- What the exercise asks
After reading the entries below, copy word for word the lines from the first through the line containing "#### Civit ID: 44219", and stop there.

***** Data for processing

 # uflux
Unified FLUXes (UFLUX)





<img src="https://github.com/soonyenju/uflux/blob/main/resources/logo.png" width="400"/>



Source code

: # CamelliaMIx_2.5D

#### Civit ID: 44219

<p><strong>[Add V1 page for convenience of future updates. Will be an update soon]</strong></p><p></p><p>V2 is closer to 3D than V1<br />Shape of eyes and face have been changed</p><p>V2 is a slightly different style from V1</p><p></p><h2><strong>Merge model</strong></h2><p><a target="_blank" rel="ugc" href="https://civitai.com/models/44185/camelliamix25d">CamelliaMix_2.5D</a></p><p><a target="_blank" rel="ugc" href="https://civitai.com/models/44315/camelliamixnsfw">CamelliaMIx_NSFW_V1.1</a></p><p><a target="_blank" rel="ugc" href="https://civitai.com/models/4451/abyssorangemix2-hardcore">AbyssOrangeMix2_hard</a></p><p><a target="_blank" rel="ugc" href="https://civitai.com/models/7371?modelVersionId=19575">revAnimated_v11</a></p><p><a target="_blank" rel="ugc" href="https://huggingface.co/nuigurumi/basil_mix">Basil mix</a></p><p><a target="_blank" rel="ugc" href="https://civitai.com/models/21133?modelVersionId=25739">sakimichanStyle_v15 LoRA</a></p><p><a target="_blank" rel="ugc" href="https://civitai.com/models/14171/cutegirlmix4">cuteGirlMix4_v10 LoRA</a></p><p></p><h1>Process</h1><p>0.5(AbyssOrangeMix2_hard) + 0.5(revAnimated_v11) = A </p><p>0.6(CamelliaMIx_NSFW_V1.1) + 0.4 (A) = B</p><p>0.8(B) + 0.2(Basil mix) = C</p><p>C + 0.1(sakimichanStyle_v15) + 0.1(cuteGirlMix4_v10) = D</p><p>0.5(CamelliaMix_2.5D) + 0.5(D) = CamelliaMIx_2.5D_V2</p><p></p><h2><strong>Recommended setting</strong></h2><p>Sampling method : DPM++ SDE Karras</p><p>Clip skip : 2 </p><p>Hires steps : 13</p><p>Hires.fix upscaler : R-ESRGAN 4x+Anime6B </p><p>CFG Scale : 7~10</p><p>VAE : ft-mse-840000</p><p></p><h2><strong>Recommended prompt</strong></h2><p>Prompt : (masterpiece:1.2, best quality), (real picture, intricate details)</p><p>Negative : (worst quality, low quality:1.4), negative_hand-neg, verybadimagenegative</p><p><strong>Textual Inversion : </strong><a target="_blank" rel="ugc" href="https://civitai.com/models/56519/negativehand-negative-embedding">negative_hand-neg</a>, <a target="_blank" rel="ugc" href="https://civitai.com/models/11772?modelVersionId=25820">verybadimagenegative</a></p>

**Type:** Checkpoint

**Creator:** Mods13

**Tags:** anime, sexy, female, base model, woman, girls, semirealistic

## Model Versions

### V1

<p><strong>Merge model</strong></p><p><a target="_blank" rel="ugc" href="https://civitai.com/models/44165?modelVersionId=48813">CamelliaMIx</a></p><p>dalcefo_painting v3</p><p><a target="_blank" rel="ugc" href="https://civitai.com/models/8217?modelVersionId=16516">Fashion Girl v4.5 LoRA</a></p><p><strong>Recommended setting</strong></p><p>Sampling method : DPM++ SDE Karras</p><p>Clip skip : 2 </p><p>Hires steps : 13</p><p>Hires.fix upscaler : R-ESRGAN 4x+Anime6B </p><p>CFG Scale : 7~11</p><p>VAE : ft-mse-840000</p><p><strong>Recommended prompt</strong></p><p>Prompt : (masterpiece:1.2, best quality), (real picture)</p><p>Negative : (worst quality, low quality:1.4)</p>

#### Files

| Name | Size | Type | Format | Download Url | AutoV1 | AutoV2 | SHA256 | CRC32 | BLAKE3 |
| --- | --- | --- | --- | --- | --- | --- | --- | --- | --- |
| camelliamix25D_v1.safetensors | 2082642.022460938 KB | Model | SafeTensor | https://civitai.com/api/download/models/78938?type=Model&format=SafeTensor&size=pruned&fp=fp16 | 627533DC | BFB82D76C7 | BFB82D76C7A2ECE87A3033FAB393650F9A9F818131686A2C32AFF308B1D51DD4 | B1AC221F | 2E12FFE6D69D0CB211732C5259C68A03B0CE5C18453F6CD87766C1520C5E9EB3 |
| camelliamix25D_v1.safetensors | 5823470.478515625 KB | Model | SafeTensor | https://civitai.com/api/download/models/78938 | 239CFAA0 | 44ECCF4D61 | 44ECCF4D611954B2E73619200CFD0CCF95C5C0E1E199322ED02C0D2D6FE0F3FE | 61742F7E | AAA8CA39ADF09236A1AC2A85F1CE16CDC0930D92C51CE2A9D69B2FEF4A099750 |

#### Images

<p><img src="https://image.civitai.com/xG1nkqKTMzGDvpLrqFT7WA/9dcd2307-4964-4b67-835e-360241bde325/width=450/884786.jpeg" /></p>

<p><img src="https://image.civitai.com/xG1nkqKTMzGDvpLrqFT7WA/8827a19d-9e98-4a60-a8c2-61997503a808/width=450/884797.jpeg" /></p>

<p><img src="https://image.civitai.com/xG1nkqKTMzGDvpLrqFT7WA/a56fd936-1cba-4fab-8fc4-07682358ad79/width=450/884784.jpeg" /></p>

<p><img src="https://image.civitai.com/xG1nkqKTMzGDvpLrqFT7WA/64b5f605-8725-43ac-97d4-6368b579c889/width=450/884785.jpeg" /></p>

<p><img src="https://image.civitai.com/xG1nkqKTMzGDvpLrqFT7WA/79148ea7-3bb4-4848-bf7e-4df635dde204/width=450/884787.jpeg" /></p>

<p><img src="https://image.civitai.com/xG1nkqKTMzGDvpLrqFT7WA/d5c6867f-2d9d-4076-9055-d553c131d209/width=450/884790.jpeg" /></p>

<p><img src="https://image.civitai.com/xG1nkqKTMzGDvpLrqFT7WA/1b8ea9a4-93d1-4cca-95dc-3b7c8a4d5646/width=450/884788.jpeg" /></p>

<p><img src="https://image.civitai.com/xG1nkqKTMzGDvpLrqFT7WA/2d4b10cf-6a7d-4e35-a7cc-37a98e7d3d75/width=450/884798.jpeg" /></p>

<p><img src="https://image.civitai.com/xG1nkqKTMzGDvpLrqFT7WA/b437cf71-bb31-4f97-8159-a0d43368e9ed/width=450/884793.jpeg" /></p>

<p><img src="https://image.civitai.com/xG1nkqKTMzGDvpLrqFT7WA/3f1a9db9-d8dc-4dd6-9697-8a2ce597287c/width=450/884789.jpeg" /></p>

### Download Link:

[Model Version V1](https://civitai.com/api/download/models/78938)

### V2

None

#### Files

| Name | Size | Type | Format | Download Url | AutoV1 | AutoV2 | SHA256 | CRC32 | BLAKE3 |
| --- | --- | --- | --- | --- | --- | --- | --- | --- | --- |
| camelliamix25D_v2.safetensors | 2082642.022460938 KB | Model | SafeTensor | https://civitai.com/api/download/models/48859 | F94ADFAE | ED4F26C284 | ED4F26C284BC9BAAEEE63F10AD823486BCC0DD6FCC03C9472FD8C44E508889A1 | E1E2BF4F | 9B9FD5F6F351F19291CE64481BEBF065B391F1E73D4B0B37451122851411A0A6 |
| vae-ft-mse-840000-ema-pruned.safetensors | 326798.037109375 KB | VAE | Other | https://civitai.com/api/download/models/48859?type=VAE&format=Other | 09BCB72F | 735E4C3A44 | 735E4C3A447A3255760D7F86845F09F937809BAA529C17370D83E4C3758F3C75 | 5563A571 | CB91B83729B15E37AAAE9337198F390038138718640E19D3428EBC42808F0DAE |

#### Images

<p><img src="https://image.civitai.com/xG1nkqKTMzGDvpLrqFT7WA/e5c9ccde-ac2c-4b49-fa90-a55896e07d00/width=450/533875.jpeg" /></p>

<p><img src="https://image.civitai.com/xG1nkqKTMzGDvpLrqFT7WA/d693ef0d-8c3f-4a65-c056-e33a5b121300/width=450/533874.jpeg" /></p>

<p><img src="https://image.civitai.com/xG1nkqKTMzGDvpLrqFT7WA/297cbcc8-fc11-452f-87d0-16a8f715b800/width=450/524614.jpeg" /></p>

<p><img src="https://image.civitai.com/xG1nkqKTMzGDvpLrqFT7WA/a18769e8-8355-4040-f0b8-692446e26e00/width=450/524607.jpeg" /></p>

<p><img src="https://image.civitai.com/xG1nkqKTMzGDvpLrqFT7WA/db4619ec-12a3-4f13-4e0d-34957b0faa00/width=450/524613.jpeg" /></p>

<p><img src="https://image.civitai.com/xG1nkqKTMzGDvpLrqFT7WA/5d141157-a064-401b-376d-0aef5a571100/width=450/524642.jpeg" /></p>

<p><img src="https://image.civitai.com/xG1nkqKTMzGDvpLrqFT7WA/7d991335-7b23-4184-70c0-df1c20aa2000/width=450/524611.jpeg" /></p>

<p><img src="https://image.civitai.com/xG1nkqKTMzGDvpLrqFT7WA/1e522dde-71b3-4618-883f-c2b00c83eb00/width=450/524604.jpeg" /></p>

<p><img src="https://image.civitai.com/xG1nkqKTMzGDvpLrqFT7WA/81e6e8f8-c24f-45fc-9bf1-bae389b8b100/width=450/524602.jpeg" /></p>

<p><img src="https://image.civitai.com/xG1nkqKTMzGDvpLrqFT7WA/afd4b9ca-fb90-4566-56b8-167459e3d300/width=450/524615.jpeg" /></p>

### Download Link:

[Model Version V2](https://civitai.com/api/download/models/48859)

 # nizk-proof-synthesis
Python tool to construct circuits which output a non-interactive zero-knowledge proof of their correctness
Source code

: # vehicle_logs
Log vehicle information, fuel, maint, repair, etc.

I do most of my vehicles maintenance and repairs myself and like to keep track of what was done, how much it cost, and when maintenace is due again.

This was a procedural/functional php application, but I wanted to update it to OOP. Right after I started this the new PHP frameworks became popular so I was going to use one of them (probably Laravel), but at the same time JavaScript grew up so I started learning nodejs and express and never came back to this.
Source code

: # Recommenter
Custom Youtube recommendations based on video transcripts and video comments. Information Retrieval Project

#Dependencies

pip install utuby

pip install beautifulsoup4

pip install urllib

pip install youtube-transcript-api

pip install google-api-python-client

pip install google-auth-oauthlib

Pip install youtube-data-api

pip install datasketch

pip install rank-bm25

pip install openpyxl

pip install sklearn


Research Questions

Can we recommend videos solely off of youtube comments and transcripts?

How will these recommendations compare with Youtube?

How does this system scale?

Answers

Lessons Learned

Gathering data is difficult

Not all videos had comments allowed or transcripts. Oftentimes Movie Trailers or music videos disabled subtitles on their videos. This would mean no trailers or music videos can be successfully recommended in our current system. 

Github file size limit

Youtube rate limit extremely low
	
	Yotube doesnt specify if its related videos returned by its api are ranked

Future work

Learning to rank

**********

- Your solution
 # uflux
Unified FLUXes (UFLUX)





<img src="https://github.com/soonyenju/uflux/blob/main/resources/logo.png" width="400"/>



Source code

: # CamelliaMIx_2.5D

#### Civit ID: 44219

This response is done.